What you have to do>
Copy every line in the records below that contains the word "review".
=== Section Start ===
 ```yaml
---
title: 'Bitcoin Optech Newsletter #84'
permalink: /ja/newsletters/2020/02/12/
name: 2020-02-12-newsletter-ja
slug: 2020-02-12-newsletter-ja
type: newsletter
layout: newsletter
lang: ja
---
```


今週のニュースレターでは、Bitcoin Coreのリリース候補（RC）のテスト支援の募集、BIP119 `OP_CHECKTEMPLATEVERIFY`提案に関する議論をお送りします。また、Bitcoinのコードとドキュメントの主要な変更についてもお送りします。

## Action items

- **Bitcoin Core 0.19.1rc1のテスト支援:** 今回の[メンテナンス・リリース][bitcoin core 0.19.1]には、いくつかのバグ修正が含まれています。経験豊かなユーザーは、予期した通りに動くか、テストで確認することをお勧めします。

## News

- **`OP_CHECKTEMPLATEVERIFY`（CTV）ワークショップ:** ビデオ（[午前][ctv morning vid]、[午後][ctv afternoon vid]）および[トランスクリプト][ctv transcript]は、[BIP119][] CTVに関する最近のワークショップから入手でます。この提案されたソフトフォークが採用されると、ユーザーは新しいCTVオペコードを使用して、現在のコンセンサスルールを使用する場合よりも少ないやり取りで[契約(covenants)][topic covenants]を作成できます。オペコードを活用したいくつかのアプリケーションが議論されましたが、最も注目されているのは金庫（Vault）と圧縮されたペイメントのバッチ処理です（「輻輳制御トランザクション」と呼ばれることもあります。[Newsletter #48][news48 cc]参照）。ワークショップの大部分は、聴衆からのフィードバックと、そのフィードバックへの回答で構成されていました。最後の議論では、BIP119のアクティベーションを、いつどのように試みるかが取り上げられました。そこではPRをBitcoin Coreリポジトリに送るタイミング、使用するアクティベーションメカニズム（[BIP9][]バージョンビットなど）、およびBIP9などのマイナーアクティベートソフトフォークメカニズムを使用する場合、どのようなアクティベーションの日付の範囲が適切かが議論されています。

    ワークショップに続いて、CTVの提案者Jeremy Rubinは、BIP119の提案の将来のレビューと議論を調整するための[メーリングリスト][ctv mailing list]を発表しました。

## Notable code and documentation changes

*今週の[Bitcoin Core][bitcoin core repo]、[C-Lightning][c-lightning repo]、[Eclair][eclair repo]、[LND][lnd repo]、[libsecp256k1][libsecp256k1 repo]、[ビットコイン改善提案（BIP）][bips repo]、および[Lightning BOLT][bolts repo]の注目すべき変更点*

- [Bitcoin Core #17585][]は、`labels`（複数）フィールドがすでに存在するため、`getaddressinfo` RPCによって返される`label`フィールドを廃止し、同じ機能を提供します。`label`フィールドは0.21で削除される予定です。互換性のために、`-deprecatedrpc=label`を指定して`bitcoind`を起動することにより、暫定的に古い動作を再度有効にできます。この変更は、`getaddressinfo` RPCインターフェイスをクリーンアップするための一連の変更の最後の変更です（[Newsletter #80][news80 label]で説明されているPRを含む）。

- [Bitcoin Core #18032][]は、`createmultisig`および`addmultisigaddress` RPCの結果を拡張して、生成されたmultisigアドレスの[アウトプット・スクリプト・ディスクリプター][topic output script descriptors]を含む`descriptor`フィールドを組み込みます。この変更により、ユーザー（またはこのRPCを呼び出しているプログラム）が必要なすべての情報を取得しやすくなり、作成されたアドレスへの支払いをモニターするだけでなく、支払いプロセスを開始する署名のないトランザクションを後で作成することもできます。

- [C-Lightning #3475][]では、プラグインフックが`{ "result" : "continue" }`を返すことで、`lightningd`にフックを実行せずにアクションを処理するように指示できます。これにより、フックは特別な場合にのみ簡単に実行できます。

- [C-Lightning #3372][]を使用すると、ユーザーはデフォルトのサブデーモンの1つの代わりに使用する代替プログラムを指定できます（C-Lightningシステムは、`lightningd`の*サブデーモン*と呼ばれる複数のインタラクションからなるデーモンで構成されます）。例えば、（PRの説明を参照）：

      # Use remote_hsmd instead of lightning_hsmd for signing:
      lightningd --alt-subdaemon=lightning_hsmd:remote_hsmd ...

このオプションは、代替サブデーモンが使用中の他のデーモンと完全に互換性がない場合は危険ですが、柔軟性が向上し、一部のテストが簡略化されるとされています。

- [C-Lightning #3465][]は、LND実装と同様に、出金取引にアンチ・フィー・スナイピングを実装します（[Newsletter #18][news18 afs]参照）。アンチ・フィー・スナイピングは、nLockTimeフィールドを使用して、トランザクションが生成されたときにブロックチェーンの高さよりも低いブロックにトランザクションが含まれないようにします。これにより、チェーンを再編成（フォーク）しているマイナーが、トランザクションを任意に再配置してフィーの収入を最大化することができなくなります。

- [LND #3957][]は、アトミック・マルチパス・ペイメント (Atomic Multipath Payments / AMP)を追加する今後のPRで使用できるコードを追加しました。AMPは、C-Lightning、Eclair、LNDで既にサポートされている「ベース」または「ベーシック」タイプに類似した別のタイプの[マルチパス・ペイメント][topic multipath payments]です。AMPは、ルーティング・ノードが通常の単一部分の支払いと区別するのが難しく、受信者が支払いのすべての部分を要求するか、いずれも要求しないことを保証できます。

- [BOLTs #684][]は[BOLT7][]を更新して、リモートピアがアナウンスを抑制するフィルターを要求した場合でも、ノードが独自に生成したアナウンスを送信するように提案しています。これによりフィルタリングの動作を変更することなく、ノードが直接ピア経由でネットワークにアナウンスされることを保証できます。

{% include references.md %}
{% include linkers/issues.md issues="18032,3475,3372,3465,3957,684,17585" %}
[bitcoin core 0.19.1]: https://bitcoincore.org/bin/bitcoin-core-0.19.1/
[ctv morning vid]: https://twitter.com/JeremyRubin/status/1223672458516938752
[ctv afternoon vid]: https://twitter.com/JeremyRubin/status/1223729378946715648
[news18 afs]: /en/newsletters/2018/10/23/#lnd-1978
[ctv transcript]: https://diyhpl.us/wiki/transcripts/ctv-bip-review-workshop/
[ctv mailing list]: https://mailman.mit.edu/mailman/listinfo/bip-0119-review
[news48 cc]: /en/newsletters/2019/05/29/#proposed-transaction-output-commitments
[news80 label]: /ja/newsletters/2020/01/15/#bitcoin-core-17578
=== Section End ===
Solution to this exercise>
[ctv transcript]: https://diyhpl.us/wiki/transcripts/ctv-bip-review-workshop/
[ctv mailing list]: https://mailman.mit.edu/mailman/listinfo/bip-0119-review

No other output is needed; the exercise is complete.